He raised his hand.
“Who cares if you put the shits up that fucker Morini? But for two magistrates who specialize in organized crime to try to pin the death of good old Lopez on you—that I can’t abide. So I need your version of the truth. And it had better be truer than that of our learned friends. Message received?”
“Loud and clear.”
De Palma knew that Lamastre was extremely rigorous, absolutely honest and quite ready to stick his neck out for his men. So he had to play it straight while also hiding both his strengths and his weaknesses. Otherwise, the trap might close on him for good.
“This customer’s statement is a tissue of lies,” he said.
“That’s not what I want to hear, Michel.”
“Between you and me, boss, this is pure perjury. But, O.K., I’ll tell you everything.”
He started at the beginning: the meeting with Mme. Steinert, the shot in the dark … He also mentioned the grass who had put him on the track of Morini.
Lamastre listened, still clutching his badge.
“You’re in it up to your neck,” he said. “You know what being charged means for a police officer?”
“I know, Chief.”
The Controller General threw his badge down on a file marked “De Palma.”
“As far as I’m concerned—I mean the Marseille P.J.—I’m going to give you a clean slate. When do you start work again?”
“Next Monday.”
“O.K., let’s say that de Palma’s great return is going to be postponed slightly. Get yourself another month or so of sick leave. Time enough to let things run their course. We’ll see how things stand when autumn comes. And I’m going to visit your friend the prefect later today.”
“Say hello from me.”
“It’s lucky for you that you’ve been friends these twenty years.”
“We go back to our days on the Brigade Criminelle.”

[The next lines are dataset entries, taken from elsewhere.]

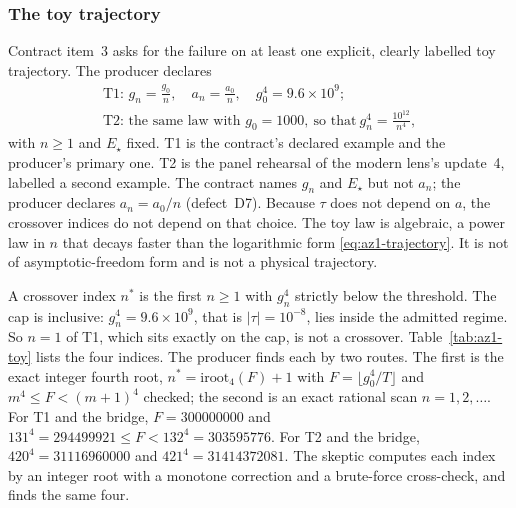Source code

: \subsubsection{The toy trajectory}
\label{sec:az1-toy}
Contract item~3 asks for the failure on at least one explicit, clearly
labelled toy trajectory. The producer declares
\begin{equation}
 \begin{gathered}
 \text{T1: }g_n=\frac{g_0}n,\quad a_n=\frac{a_0}n,\quad g_0^4=9.6\times10^9;\\
 \text{T2: the same law with }g_0=1000,\ \text{so that}\ g_n^4=\frac{10^{12}}{n^4},
 \end{gathered}
 \label{eq:az1-toy}
\end{equation}
with $n\ge1$ and $E_\star$ fixed. T1 is the contract's declared example and
the producer's primary one. T2 is the panel rehearsal of the modern lens's
update~4, labelled a second example. The contract names $g_n$ and $E_\star$
but not $a_n$; the producer declares $a_n=a_0/n$ (defect~D7). Because $\tau$
does not depend on $a$, the crossover indices do not depend on that choice.
The toy law is algebraic, a power law in $n$ that decays faster than the
logarithmic form \eqref{eq:az1-trajectory}. It is not of asymptotic-freedom
form and is not a physical trajectory.

A crossover index $n^*$ is the first $n\ge1$ with $g_n^4$ strictly below the
threshold. The cap is inclusive: $g_n^4=9.6\times10^9$, that is
$|\tau|=10^{-8}$, lies inside the admitted regime. So $n=1$ of T1, which sits
exactly on the cap, is not a crossover. Table~\ref{tab:az1-toy} lists the four
indices. The producer finds each by two routes. The first is the exact
integer fourth root, $n^*=\mathrm{iroot}_4(F)+1$ with $F=\lfloor
g_0^4/T\rfloor$ and $m^4\le F<(m+1)^4$ checked; the second is an exact
rational scan $n=1,2,\ldots$. For T1 and the bridge, $F=300000000$ and
$131^4=294499921\le F<132^4=303595776$. For T2 and the bridge,
$420^4=31116960000$ and $421^4=31414372081$. The skeptic computes each index
by an integer root with a monotone correction and a brute-force cross-check,
and finds the same four.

“I know, I know, the pests in Paris. There’s more to life than Maigret, you know.”
“He was a young Commissaire at the time.”
“Stop, you’re bringing tears to my eyes.”
Lamastre poured out two more shots of Jim Beam.
“So, Steinert you say?”
“Yes, boss.”
“That case stinks, don’t you think?”
“It isn’t a case. I mean, everything possible has been done to turn it cold.”
“Yes, I heard they’d decided he drowned.”
“It was a murder. As sure as two and two make four. And someone big was behind it: property deals and so forth!”
“I’m ready to believe you, but it won’t wash. People are judged on the facts, not on intellectual constructions.”
Lamastre knocked his glass back in one and grimaced as he felt the burn go down.
“There are hundreds of poor bastards who get murdered and are put down as suicides. Do you know why?”
The Baron shrugged and picked up the F.B.I. badge.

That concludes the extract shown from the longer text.